Bab 1

107 9 0
                                    

"Horeee!" Aku senang karena ayah kami mengajakku pergi berkemah. Akuhirnya musim panas tahun ini tidak membosankan.

"Ayah. Berapa lama kita berkemah?" tanya kakakku, Jieun. Kakakku benar-benar suka berkemah. Ia pernah mengikuti kemah di sekolahnya dan bercerita mengenai kemahnya selama satu bulan padaku.

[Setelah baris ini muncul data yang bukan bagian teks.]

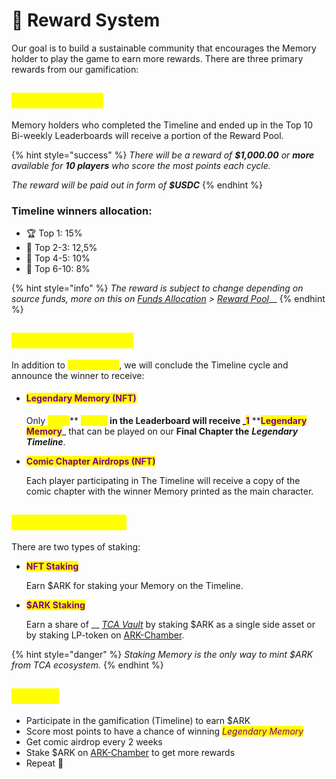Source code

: # 🎯 Reward System

Our goal is to build a sustainable community that encourages the Memory holder to play the game to earn more rewards. There are three primary rewards from our gamification:

## <mark style="color:yellow;">1. Reward Pool</mark>

Memory holders who completed the Timeline and ended up in the Top 10 Bi-weekly Leaderboards will receive a portion of the Reward Pool.&#x20;

{% hint style="success" %}
_There will be a reward of **$1,000.00** or **more** available for **10 players** who score the most points each cycle._

_The reward will be paid out in form of **$USDC**_
{% endhint %}

### Timeline winners allocation:

* 🏆 Top 1: 15%
* 🥇 Top 2-3: 12,5%
* 🥈 Top 4-5: 10%
* 🥉 Top 6-10: 8%

{% hint style="info" %}
_The reward is subject to change depending on source funds, more on this on_ [_Funds Allocation_](../i-want-to-know-more/funds-allocation.md) _>_ [_Reward Pool_](../i-want-to-know-more/funds-allocation.md#reward-pool)__
{% endhint %}

## <mark style="color:yellow;">2. Timeline Reward</mark>

In addition to <mark style="color:yellow;">Reward Pool</mark>, we will conclude the Timeline cycle and announce the winner to receive:

*   #### &#x20;<mark style="color:purple;">Legendary Memory (NFT)</mark>

    Only <mark style="color:yellow;">**Top 1**</mark>**  **<mark style="color:yellow;">**player**</mark> in the Leaderboard will receive _<mark style="color:purple;">**1**</mark>**  **<mark style="color:purple;">**Legendary Memory**</mark>_ that can be played on our **Final Chapter the** _**Legendary Timeline**_.
*   <mark style="color:purple;">**Comic Chapter Airdrops (NFT)**</mark>

    Each player participating in The Timeline will receive a copy of the comic chapter with the winner Memory printed as the main character.

## <mark style="color:yellow;">3. Staking Reward</mark>

There are two types of staking:

*   <mark style="color:purple;">**NFT Staking**</mark>

    Earn $ARK for staking your Memory on the Timeline.
*   <mark style="color:purple;">**$ARK Staking**</mark>

    Earn a share of __ [_TCA Vault_](usdark-tokenomics/#tca-vaults) by staking $ARK as a single side asset or by staking LP-token on [ARK-Chamber](usdark-tokenomics/#ark-chamber).

{% hint style="danger" %}
_Staking Memory is the only way to mint $ARK from TCA ecosystem._
{% endhint %}

## <mark style="color:yellow;">TL;DR🐌</mark>

* Participate in the gamification (Timeline) to earn $ARK
* Score most points to have a chance of winning _<mark style="color:purple;">Legendary Memory</mark>_
* Get comic airdrop every 2 weeks
* Stake $ARK on [ARK-Chamber](usdark-tokenomics/#ark-chamber) to get more rewards
* Repeat 🔁

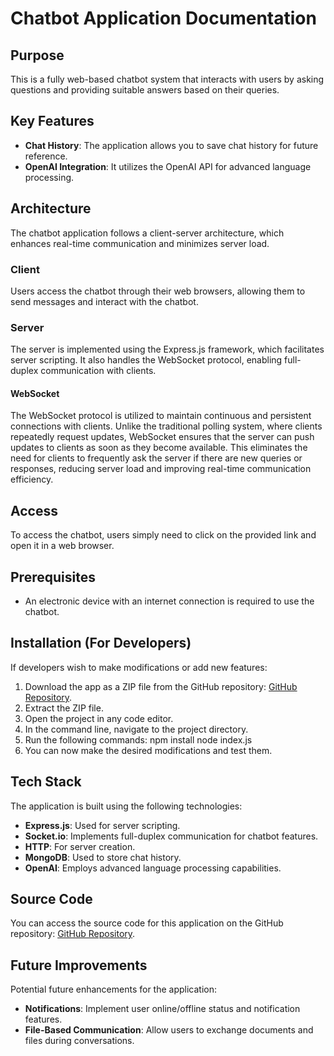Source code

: # Chatbot Application Documentation

## Purpose
This is a fully web-based chatbot system that interacts with users by asking questions and providing suitable answers based on their queries.

## Key Features
- **Chat History**: The application allows you to save chat history for future reference.
- **OpenAI Integration**: It utilizes the OpenAI API for advanced language processing.

## Architecture
The chatbot application follows a client-server architecture, which enhances real-time communication and minimizes server load.

### Client
Users access the chatbot through their web browsers, allowing them to send messages and interact with the chatbot.

### Server
The server is implemented using the Express.js framework, which facilitates server scripting. It also handles the WebSocket protocol, enabling full-duplex communication with clients.

#### WebSocket
The WebSocket protocol is utilized to maintain continuous and persistent connections with clients. Unlike the traditional polling system, where clients repeatedly request updates, WebSocket ensures that the server can push updates to clients as soon as they become available. This eliminates the need for clients to frequently ask the server if there are new queries or responses, reducing server load and improving real-time communication efficiency.

## Access
To access the chatbot, users simply need to click on the provided link and open it in a web browser.

## Prerequisites
- An electronic device with an internet connection is required to use the chatbot.

## Installation (For Developers)
If developers wish to make modifications or add new features:
1. Download the app as a ZIP file from the GitHub repository: [GitHub Repository](https://github.com/jigneshsharma123/chatbotSocket.io).
2. Extract the ZIP file.
3. Open the project in any code editor.
4. In the command line, navigate to the project directory.
5. Run the following commands: npm install
    node index.js
6. You can now make the desired modifications and test them.

## Tech Stack
The application is built using the following technologies:
- **Express.js**: Used for server scripting.
- **Socket.io**: Implements full-duplex communication for chatbot features.
- **HTTP**: For server creation.
- **MongoDB**: Used to store chat history.
- **OpenAI**: Employs advanced language processing capabilities.

## Source Code
You can access the source code for this application on the GitHub repository: [GitHub Repository](https://github.com/jigneshsharma123/chatbotSocket.io).

## Future Improvements
Potential future enhancements for the application:
- **Notifications**: Implement user online/offline status and notification features.
- **File-Based Communication**: Allow users to exchange documents and files during conversations.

"Apakah aku harus menyiapkan pakaian sendiri?" tanyaku. Aku tidak suka bersiap-siap, membersihkan rumah, atau apapun itu. Mungkin karena itu aku sedikit lebih gemuk dari kakakku. Hanya sedikit kok.

"Kau harus mulai belajar mandiri, Chaeryeong. Kau tidak boleh manja selamanya," jawab ibuku. Ibuku adalah orang yang rajin. Tapi entah mengapa aku tidak menuruni sifat ibuku. Ayahku juga tidak begitu pemalas. Mungkin aku adalah versi sempurna dari ayahku.

"Tapi bantu aku." Aku tahu sebenarnya jika ada yang membantuku pasti aku hanya membantu sedikit. Tidak, aku hampir tidak membantu sama sekali. Aku hanya mengambil barang, menjatuhkannya, lalu semua itu diambil alih oleh ibuku.

"Ibu hanya melihat saja. Jika kau menjatuhkan barang, maka urus barangmu itu sendiri," ucap Ibu sambil menekan kata 'sendiri'. Aku kalah. Tentu saja. Ibu adalah orang yang paling bisa menepati janji diantara kami berlima. Ya, berlima. Aku memiliki adik bernama Lee Taeseung.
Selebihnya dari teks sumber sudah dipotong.